EXERCISE OBJECTIVE →
Find the string "markers" in the records. Copy each line that has it.
◇ ◇ ◇ ◇
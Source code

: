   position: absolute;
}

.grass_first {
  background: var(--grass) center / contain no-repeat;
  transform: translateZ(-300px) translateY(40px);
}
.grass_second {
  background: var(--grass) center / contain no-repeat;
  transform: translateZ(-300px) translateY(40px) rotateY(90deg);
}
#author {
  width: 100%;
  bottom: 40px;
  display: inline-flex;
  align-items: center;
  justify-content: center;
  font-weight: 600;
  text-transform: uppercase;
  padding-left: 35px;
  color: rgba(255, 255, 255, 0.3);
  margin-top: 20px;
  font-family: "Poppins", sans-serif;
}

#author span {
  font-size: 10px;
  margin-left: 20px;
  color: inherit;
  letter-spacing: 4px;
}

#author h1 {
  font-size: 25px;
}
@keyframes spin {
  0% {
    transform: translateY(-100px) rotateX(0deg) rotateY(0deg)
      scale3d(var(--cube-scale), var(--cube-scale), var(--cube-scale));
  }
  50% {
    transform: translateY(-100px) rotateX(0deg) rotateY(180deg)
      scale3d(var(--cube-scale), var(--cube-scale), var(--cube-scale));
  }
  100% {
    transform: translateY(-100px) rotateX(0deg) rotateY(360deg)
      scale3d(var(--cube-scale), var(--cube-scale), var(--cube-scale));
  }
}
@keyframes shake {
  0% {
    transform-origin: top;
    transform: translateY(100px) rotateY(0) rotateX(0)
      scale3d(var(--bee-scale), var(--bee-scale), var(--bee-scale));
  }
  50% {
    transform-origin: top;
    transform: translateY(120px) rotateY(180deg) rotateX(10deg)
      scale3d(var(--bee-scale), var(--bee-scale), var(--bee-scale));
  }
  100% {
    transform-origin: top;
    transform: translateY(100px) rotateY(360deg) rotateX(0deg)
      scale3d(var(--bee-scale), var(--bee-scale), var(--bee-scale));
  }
◇ ◇ ◇ ◇
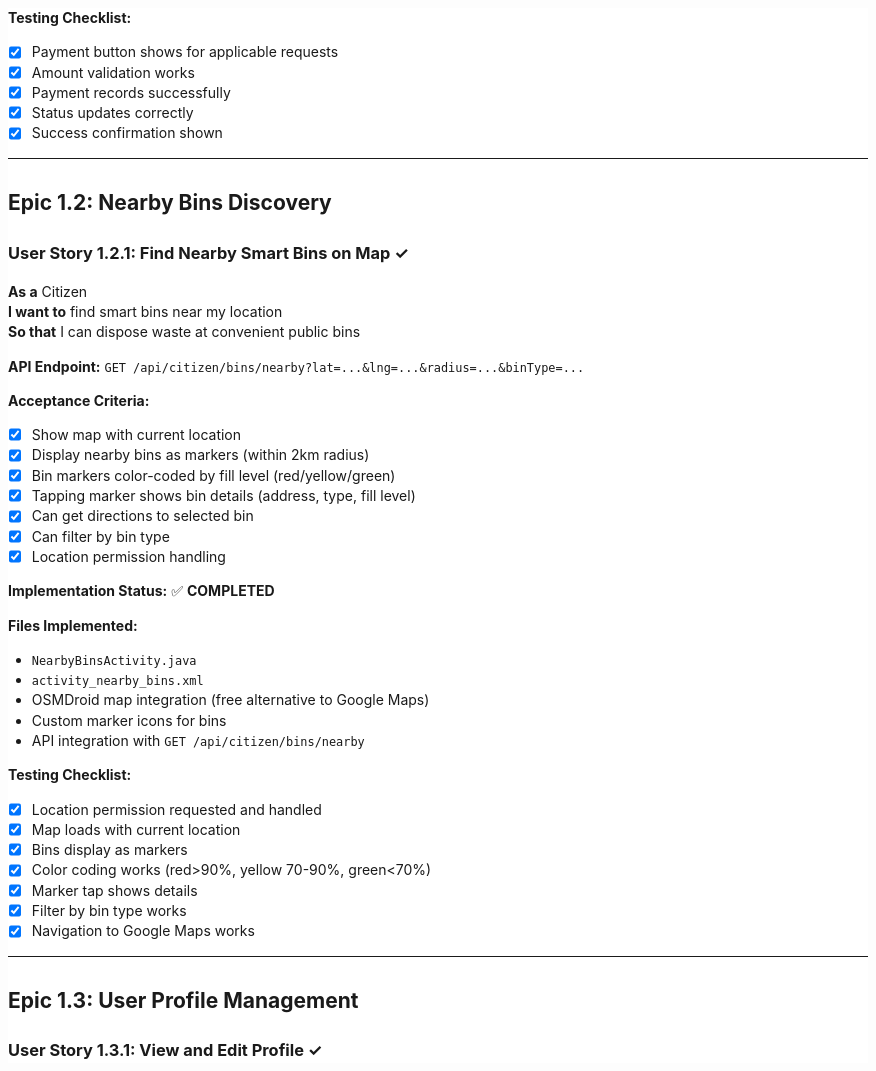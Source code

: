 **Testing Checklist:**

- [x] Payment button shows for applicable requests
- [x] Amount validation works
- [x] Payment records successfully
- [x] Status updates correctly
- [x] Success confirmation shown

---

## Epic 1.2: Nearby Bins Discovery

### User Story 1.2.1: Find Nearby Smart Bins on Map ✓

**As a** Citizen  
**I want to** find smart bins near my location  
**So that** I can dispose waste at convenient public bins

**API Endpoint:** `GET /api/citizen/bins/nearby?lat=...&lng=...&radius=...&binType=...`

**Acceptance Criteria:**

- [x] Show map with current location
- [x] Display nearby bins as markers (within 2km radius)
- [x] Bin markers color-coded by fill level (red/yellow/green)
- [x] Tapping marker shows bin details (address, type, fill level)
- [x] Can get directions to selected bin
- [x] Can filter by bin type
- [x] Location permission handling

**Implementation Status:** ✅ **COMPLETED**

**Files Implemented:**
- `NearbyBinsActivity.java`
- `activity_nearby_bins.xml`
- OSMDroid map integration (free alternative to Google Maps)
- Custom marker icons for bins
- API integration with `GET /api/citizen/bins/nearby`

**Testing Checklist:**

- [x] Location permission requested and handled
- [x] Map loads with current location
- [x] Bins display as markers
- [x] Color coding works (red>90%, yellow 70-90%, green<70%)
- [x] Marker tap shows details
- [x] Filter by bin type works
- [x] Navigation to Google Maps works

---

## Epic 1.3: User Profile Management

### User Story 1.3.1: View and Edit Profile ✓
◇ ◇ ◇ ◇
SOLUTION FOR THIS TASK →
- [x] Display nearby bins as markers (within 2km radius)
- [x] Bin markers color-coded by fill level (red/yellow/green)
- [x] Bins display as markers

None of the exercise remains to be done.